* **DATA IN THIS EXERCISE**
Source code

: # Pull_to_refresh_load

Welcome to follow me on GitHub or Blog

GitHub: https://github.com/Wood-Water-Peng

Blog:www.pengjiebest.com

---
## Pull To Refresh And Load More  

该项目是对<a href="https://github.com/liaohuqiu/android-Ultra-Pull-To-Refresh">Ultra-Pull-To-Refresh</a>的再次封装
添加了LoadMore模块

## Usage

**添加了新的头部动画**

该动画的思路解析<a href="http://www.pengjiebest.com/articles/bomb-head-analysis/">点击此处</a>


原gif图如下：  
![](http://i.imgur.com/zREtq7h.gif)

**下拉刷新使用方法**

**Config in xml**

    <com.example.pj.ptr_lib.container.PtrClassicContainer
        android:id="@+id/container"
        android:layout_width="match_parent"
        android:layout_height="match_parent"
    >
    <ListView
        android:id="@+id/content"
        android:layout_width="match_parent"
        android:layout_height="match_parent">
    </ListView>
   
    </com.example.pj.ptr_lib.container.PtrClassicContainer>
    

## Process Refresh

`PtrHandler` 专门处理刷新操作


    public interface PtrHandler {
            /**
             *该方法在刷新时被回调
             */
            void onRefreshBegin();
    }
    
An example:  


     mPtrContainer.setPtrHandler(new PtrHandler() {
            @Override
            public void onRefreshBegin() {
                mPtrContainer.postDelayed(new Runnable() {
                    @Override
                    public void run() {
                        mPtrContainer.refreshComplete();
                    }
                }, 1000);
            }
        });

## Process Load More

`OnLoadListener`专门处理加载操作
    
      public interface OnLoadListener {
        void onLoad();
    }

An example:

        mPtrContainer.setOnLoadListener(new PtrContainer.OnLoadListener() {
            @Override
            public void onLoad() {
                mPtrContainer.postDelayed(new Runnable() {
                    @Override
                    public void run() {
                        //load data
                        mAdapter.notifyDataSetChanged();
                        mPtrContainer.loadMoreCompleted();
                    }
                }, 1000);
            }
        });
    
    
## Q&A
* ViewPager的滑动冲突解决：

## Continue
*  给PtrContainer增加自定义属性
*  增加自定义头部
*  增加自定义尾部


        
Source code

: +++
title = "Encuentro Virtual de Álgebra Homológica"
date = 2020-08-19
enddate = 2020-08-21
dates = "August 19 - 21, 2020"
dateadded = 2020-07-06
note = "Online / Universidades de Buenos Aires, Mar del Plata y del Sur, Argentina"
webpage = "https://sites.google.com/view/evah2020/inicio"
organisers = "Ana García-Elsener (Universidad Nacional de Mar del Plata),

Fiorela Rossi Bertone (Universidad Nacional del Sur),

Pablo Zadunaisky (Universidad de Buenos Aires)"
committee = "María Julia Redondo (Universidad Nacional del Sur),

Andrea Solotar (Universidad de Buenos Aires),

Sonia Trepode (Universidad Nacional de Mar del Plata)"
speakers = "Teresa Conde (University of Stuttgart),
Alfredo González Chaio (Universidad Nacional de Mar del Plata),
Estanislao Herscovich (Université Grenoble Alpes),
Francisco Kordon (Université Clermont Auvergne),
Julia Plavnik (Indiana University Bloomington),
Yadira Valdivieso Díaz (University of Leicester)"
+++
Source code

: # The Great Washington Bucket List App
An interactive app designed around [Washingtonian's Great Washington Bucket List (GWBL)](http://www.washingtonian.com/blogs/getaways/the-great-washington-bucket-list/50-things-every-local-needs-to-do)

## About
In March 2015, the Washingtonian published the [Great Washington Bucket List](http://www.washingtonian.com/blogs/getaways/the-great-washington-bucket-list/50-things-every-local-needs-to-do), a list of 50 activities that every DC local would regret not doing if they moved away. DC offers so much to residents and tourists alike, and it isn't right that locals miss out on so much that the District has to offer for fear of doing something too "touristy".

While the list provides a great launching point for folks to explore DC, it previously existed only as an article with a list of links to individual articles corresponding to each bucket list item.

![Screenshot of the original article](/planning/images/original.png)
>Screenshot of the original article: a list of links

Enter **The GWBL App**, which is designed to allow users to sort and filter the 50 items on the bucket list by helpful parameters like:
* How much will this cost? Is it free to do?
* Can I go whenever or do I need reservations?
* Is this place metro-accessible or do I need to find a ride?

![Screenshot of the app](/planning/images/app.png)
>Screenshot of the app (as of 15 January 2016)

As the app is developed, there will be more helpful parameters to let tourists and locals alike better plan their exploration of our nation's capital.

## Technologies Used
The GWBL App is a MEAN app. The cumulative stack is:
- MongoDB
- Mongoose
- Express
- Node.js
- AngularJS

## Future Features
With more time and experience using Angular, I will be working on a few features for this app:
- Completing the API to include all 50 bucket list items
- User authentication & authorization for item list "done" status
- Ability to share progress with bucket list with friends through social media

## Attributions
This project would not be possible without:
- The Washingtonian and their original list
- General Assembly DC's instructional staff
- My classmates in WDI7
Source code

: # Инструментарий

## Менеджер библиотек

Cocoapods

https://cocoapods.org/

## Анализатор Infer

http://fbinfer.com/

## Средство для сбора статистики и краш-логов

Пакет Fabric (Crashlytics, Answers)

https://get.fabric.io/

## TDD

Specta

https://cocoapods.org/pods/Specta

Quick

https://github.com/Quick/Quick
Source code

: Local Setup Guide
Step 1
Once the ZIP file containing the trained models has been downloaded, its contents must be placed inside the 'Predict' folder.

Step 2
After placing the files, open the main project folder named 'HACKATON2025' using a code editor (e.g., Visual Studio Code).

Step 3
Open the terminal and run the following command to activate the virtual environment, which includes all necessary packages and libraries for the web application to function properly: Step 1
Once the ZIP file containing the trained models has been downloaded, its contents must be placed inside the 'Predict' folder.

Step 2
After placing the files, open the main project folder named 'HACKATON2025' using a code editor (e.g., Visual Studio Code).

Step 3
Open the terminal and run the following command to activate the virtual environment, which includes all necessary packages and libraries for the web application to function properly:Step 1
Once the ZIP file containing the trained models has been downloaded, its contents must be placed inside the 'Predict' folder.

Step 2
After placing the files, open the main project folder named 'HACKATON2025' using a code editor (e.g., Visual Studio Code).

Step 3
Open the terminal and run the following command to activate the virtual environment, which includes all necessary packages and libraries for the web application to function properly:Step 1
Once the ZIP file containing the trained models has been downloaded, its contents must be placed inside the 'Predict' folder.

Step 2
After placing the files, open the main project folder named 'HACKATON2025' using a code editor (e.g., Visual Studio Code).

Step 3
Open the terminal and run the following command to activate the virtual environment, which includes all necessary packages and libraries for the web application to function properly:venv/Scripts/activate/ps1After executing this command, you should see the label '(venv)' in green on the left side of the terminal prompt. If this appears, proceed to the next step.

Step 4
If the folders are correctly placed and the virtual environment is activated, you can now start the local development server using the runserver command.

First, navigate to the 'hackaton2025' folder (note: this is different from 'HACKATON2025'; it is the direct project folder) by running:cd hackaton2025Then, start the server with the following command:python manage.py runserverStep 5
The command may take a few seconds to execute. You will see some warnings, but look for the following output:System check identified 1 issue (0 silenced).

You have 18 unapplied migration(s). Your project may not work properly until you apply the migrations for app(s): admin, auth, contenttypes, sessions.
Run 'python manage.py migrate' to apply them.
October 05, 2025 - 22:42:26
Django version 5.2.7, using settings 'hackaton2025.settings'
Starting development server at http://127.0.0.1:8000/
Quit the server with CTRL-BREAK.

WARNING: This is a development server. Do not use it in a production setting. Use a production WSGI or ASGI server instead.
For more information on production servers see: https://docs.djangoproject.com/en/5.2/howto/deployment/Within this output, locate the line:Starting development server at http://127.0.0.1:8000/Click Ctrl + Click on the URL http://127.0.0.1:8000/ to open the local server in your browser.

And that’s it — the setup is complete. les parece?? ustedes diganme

* **EXERCISE BRIEF**
Starting at the first line and ending at the last, retype the entries above.

* **ANSWER AREA**
Source code

: # Pull_to_refresh_load

Welcome to follow me on GitHub or Blog

GitHub: https://github.com/Wood-Water-Peng

Blog:www.pengjiebest.com

---
## Pull To Refresh And Load More  

该项目是对<a href="https://github.com/liaohuqiu/android-Ultra-Pull-To-Refresh">Ultra-Pull-To-Refresh</a>的再次封装
添加了LoadMore模块

## Usage

**添加了新的头部动画**

该动画的思路解析<a href="http://www.pengjiebest.com/articles/bomb-head-analysis/">点击此处</a>


原gif图如下：  
![](http://i.imgur.com/zREtq7h.gif)

**下拉刷新使用方法**

**Config in xml**

    <com.example.pj.ptr_lib.container.PtrClassicContainer
        android:id="@+id/container"
        android:layout_width="match_parent"
        android:layout_height="match_parent"
    >
    <ListView
        android:id="@+id/content"
        android:layout_width="match_parent"
        android:layout_height="match_parent">
    </ListView>
   
    </com.example.pj.ptr_lib.container.PtrClassicContainer>
    

## Process Refresh

`PtrHandler` 专门处理刷新操作


    public interface PtrHandler {
            /**
             *该方法在刷新时被回调
             */
            void onRefreshBegin();
    }
    
An example:  


     mPtrContainer.setPtrHandler(new PtrHandler() {
            @Override
            public void onRefreshBegin() {
                mPtrContainer.postDelayed(new Runnable() {
                    @Override
                    public void run() {
                        mPtrContainer.refreshComplete();
                    }
                }, 1000);
            }
        });

## Process Load More

`OnLoadListener`专门处理加载操作
    
      public interface OnLoadListener {
        void onLoad();
    }

An example:

        mPtrContainer.setOnLoadListener(new PtrContainer.OnLoadListener() {
            @Override
            public void onLoad() {
                mPtrContainer.postDelayed(new Runnable() {
                    @Override
                    public void run() {
                        //load data
                        mAdapter.notifyDataSetChanged();
                        mPtrContainer.loadMoreCompleted();
                    }
                }, 1000);
            }
        });
    
    
## Q&A
* ViewPager的滑动冲突解决：

## Continue
*  给PtrContainer增加自定义属性
*  增加自定义头部
*  增加自定义尾部


        
Source code

: +++
title = "Encuentro Virtual de Álgebra Homológica"
date = 2020-08-19
enddate = 2020-08-21
dates = "August 19 - 21, 2020"
dateadded = 2020-07-06
note = "Online / Universidades de Buenos Aires, Mar del Plata y del Sur, Argentina"
webpage = "https://sites.google.com/view/evah2020/inicio"
organisers = "Ana García-Elsener (Universidad Nacional de Mar del Plata),

Fiorela Rossi Bertone (Universidad Nacional del Sur),

Pablo Zadunaisky (Universidad de Buenos Aires)"
committee = "María Julia Redondo (Universidad Nacional del Sur),

Andrea Solotar (Universidad de Buenos Aires),

Sonia Trepode (Universidad Nacional de Mar del Plata)"
speakers = "Teresa Conde (University of Stuttgart),
Alfredo González Chaio (Universidad Nacional de Mar del Plata),
Estanislao Herscovich (Université Grenoble Alpes),
Francisco Kordon (Université Clermont Auvergne),
Julia Plavnik (Indiana University Bloomington),
Yadira Valdivieso Díaz (University of Leicester)"
+++
Source code

: # The Great Washington Bucket List App
An interactive app designed around [Washingtonian's Great Washington Bucket List (GWBL)](http://www.washingtonian.com/blogs/getaways/the-great-washington-bucket-list/50-things-every-local-needs-to-do)

## About
In March 2015, the Washingtonian published the [Great Washington Bucket List](http://www.washingtonian.com/blogs/getaways/the-great-washington-bucket-list/50-things-every-local-needs-to-do), a list of 50 activities that every DC local would regret not doing if they moved away. DC offers so much to residents and tourists alike, and it isn't right that locals miss out on so much that the District has to offer for fear of doing something too "touristy".

While the list provides a great launching point for folks to explore DC, it previously existed only as an article with a list of links to individual articles corresponding to each bucket list item.

![Screenshot of the original article](/planning/images/original.png)
>Screenshot of the original article: a list of links

Enter **The GWBL App**, which is designed to allow users to sort and filter the 50 items on the bucket list by helpful parameters like:
* How much will this cost? Is it free to do?
* Can I go whenever or do I need reservations?
* Is this place metro-accessible or do I need to find a ride?

![Screenshot of the app](/planning/images/app.png)
>Screenshot of the app (as of 15 January 2016)

As the app is developed, there will be more helpful parameters to let tourists and locals alike better plan their exploration of our nation's capital.

## Technologies Used
The GWBL App is a MEAN app. The cumulative stack is:
- MongoDB
- Mongoose
- Express
- Node.js
- AngularJS

## Future Features
With more time and experience using Angular, I will be working on a few features for this app:
- Completing the API to include all 50 bucket list items
- User authentication & authorization for item list "done" status
- Ability to share progress with bucket list with friends through social media

## Attributions
This project would not be possible without:
- The Washingtonian and their original list
- General Assembly DC's instructional staff
- My classmates in WDI7
Source code

: # Инструментарий

## Менеджер библиотек

Cocoapods

https://cocoapods.org/

## Анализатор Infer

http://fbinfer.com/

## Средство для сбора статистики и краш-логов

Пакет Fabric (Crashlytics, Answers)

https://get.fabric.io/

## TDD

Specta

https://cocoapods.org/pods/Specta

Quick

https://github.com/Quick/Quick
Source code

: Local Setup Guide
Step 1
Once the ZIP file containing the trained models has been downloaded, its contents must be placed inside the 'Predict' folder.

Step 2
After placing the files, open the main project folder named 'HACKATON2025' using a code editor (e.g., Visual Studio Code).

Step 3
Open the terminal and run the following command to activate the virtual environment, which includes all necessary packages and libraries for the web application to function properly: Step 1
Once the ZIP file containing the trained models has been downloaded, its contents must be placed inside the 'Predict' folder.

Step 2
After placing the files, open the main project folder named 'HACKATON2025' using a code editor (e.g., Visual Studio Code).

Step 3
Open the terminal and run the following command to activate the virtual environment, which includes all necessary packages and libraries for the web application to function properly:Step 1
Once the ZIP file containing the trained models has been downloaded, its contents must be placed inside the 'Predict' folder.

Step 2
After placing the files, open the main project folder named 'HACKATON2025' using a code editor (e.g., Visual Studio Code).

Step 3
Open the terminal and run the following command to activate the virtual environment, which includes all necessary packages and libraries for the web application to function properly:Step 1
Once the ZIP file containing the trained models has been downloaded, its contents must be placed inside the 'Predict' folder.

Step 2
After placing the files, open the main project folder named 'HACKATON2025' using a code editor (e.g., Visual Studio Code).

Step 3
Open the terminal and run the following command to activate the virtual environment, which includes all necessary packages and libraries for the web application to function properly:venv/Scripts/activate/ps1After executing this command, you should see the label '(venv)' in green on the left side of the terminal prompt. If this appears, proceed to the next step.

Step 4
If the folders are correctly placed and the virtual environment is activated, you can now start the local development server using the runserver command.

First, navigate to the 'hackaton2025' folder (note: this is different from 'HACKATON2025'; it is the direct project folder) by running:cd hackaton2025Then, start the server with the following command:python manage.py runserverStep 5
The command may take a few seconds to execute. You will see some warnings, but look for the following output:System check identified 1 issue (0 silenced).

You have 18 unapplied migration(s). Your project may not work properly until you apply the migrations for app(s): admin, auth, contenttypes, sessions.
Run 'python manage.py migrate' to apply them.
October 05, 2025 - 22:42:26
Django version 5.2.7, using settings 'hackaton2025.settings'
Starting development server at http://127.0.0.1:8000/
Quit the server with CTRL-BREAK.

WARNING: This is a development server. Do not use it in a production setting. Use a production WSGI or ASGI server instead.
For more information on production servers see: https://docs.djangoproject.com/en/5.2/howto/deployment/Within this output, locate the line:Starting development server at http://127.0.0.1:8000/Click Ctrl + Click on the URL http://127.0.0.1:8000/ to open the local server in your browser.

And that’s it — the setup is complete. les parece?? ustedes diganme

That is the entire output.